(Task brief): Please copy every line from the records below that contains the string "your".
⁂
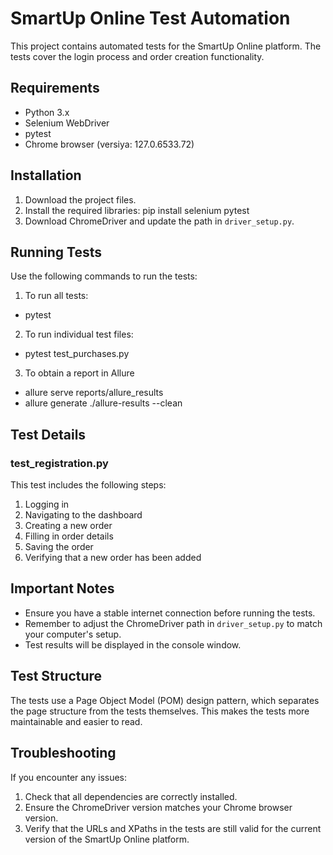 # SmartUp Online Test Automation

This project contains automated tests for the SmartUp Online platform. The tests cover the login process and order creation functionality.

## Requirements

- Python 3.x
- Selenium WebDriver
- pytest
- Chrome browser (versiya: 127.0.6533.72)

## Installation

1. Download the project files.
2. Install the required libraries: pip install selenium pytest
3. Download ChromeDriver and update the path in `driver_setup.py`.

## Running Tests

Use the following commands to run the tests:

1. To run all tests:
- pytest
2. To run individual test files: 
- pytest test_purchases.py
3. To obtain a report in Allure
- allure serve reports/allure_results
- allure generate ./allure-results --clean

## Test Details

### test_registration.py

This test includes the following steps:
1. Logging in
2. Navigating to the dashboard
3. Creating a new order
4. Filling in order details
5. Saving the order
6. Verifying that a new order has been added

## Important Notes

- Ensure you have a stable internet connection before running the tests.
- Remember to adjust the ChromeDriver path in `driver_setup.py` to match your computer's setup.
- Test results will be displayed in the console window.

## Test Structure

The tests use a Page Object Model (POM) design pattern, which separates the page structure from the tests themselves. This makes the tests more maintainable and easier to read.

## Troubleshooting

If you encounter any issues:
1. Check that all dependencies are correctly installed.
2. Ensure the ChromeDriver version matches your Chrome browser version.
3. Verify that the URLs and XPaths in the tests are still valid for the current version of the SmartUp Online platform.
⁂
(The completed task):
- Remember to adjust the ChromeDriver path in `driver_setup.py` to match your computer's setup.
2. Ensure the ChromeDriver version matches your Chrome browser version.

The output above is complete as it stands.